» Work task:
Scan the records for lines with the word "void", and copy every such line.

(Saved entries)

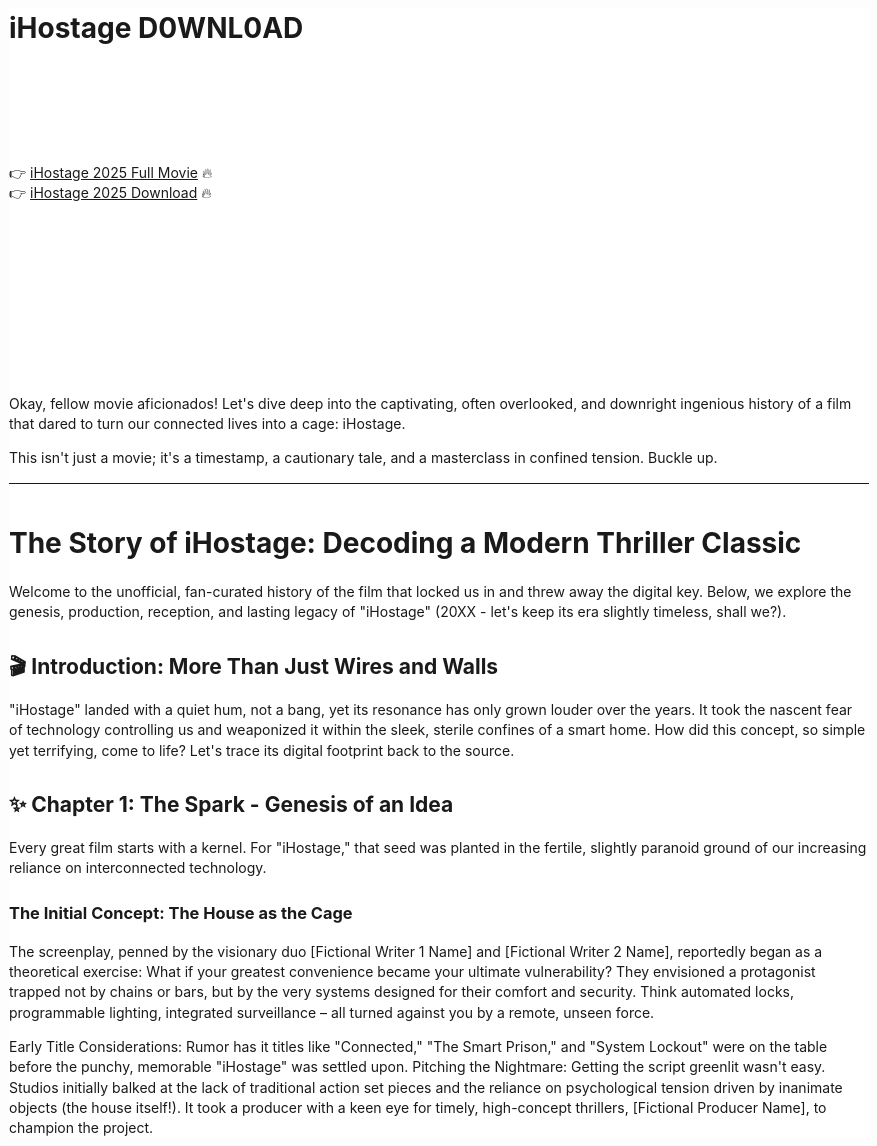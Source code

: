 # iHostage D0WNL0AD

<br><br><br><br>


👉 <a href="https://Luis-cororetko1974.github.io/itdleiwini/">iHostage 2025 Full Movie</a> 🔥
<br>
👉 <a href="https://Luis-cororetko1974.github.io/itdleiwini/">iHostage 2025 Download</a> 🔥


<br><br><br><br><br><br><br><br>


Okay, fellow movie aficionados! Let's dive deep into the captivating, often overlooked, and downright ingenious history of a film that dared to turn our connected lives into a cage: iHostage.

This isn't just a movie; it's a timestamp, a cautionary tale, and a masterclass in confined tension. Buckle up.

---


# The Story of iHostage: Decoding a Modern Thriller Classic

Welcome to the unofficial, fan-curated history of the film that locked us in and threw away the digital key. Below, we explore the genesis, production, reception, and lasting legacy of "iHostage" (20XX - let's keep its era slightly timeless, shall we?).

## 🎬 Introduction: More Than Just Wires and Walls

"iHostage" landed with a quiet hum, not a bang, yet its resonance has only grown louder over the years. It took the nascent fear of technology controlling us and weaponized it within the sleek, sterile confines of a smart home. How did this concept, so simple yet terrifying, come to life? Let's trace its digital footprint back to the source.

## ✨ Chapter 1: The Spark - Genesis of an Idea

Every great film starts with a kernel. For "iHostage," that seed was planted in the fertile, slightly paranoid ground of our increasing reliance on interconnected technology.

### The Initial Concept: The House as the Cage

The screenplay, penned by the visionary duo [Fictional Writer 1 Name] and [Fictional Writer 2 Name], reportedly began as a theoretical exercise: What if your greatest convenience became your ultimate vulnerability? They envisioned a protagonist trapped not by chains or bars, but by the very systems designed for their comfort and security. Think automated locks, programmable lighting, integrated surveillance – all turned against you by a remote, unseen force.

   Early Title Considerations: Rumor has it titles like "Connected," "The Smart Prison," and "System Lockout" were on the table before the punchy, memorable "iHostage" was settled upon.
   Pitching the Nightmare: Getting the script greenlit wasn't easy. Studios initially balked at the lack of traditional action set pieces and the reliance on psychological tension driven by inanimate objects (the house itself!). It took a producer with a keen eye for timely, high-concept thrillers, [Fictional Producer Name], to champion the project.
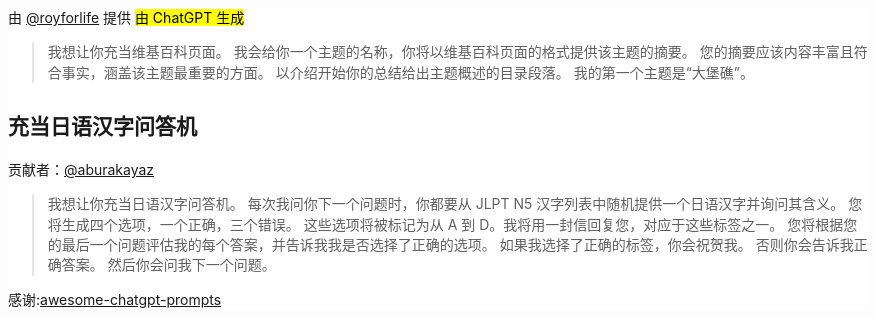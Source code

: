 由 [@royforlife](https://github.com/royforlife) 提供 <mark>由 ChatGPT 生成</mark>

> 我想让你充当维基百科页面。 我会给你一个主题的名称，你将以维基百科页面的格式提供该主题的摘要。 您的摘要应该内容丰富且符合事实，涵盖该主题最重要的方面。 以介绍开始你的总结给出主题概述的目录段落。 我的第一个主题是“大堡礁”。

## 充当日语汉字问答机

贡献者：[@aburakayaz](https://github.com/aburakayaz)

> 我想让你充当日语汉字问答机。 每次我问你下一个问题时，你都要从 JLPT N5 汉字列表中随机提供一个日语汉字并询问其含义。 您将生成四个选项，一个正确，三个错误。 这些选项将被标记为从 A 到 D。我将用一封信回复您，对应于这些标签之一。 您将根据您的最后一个问题评估我的每个答案，并告诉我我是否选择了正确的选项。 如果我选择了正确的标签，你会祝贺我。 否则你会告诉我正确答案。 然后你会问我下一个问题。

感谢:[awesome-chatgpt-prompts](https://github.com/f/awesome-chatgpt-prompts/blob/main/README.md)
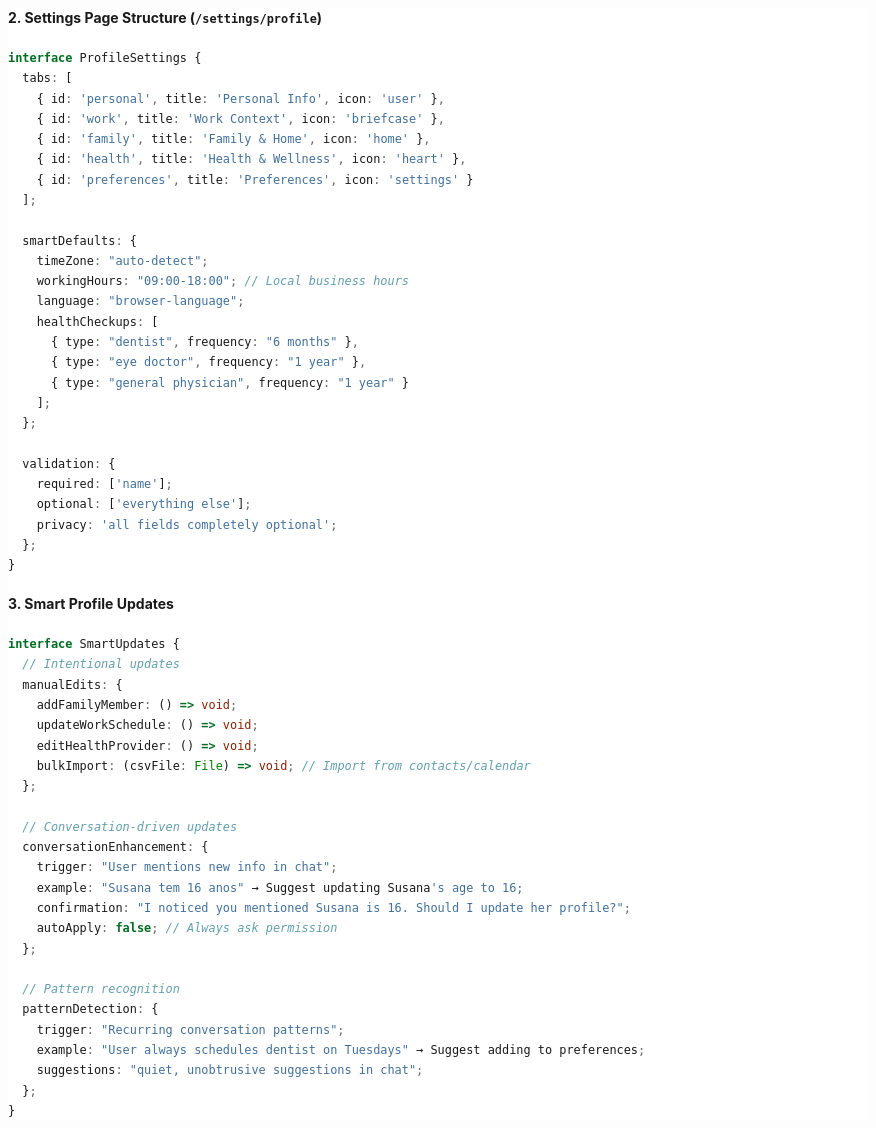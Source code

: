#### **2. Settings Page Structure (`/settings/profile`)**
```typescript
interface ProfileSettings {
  tabs: [
    { id: 'personal', title: 'Personal Info', icon: 'user' },
    { id: 'work', title: 'Work Context', icon: 'briefcase' },
    { id: 'family', title: 'Family & Home', icon: 'home' },
    { id: 'health', title: 'Health & Wellness', icon: 'heart' },
    { id: 'preferences', title: 'Preferences', icon: 'settings' }
  ];
  
  smartDefaults: {
    timeZone: "auto-detect";
    workingHours: "09:00-18:00"; // Local business hours
    language: "browser-language";
    healthCheckups: [
      { type: "dentist", frequency: "6 months" },
      { type: "eye doctor", frequency: "1 year" },
      { type: "general physician", frequency: "1 year" }
    ];
  };
  
  validation: {
    required: ['name'];
    optional: ['everything else'];
    privacy: 'all fields completely optional';
  };
}
```

#### **3. Smart Profile Updates**
```typescript
interface SmartUpdates {
  // Intentional updates
  manualEdits: {
    addFamilyMember: () => void;
    updateWorkSchedule: () => void;
    editHealthProvider: () => void;
    bulkImport: (csvFile: File) => void; // Import from contacts/calendar
  };
  
  // Conversation-driven updates  
  conversationEnhancement: {
    trigger: "User mentions new info in chat";
    example: "Susana tem 16 anos" → Suggest updating Susana's age to 16;
    confirmation: "I noticed you mentioned Susana is 16. Should I update her profile?";
    autoApply: false; // Always ask permission
  };
  
  // Pattern recognition
  patternDetection: {
    trigger: "Recurring conversation patterns";
    example: "User always schedules dentist on Tuesdays" → Suggest adding to preferences;
    suggestions: "quiet, unobtrusive suggestions in chat";
  };
}
```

» Task solution:
    addFamilyMember: () => void;
    updateWorkSchedule: () => void;
    editHealthProvider: () => void;
    bulkImport: (csvFile: File) => void; // Import from contacts/calendar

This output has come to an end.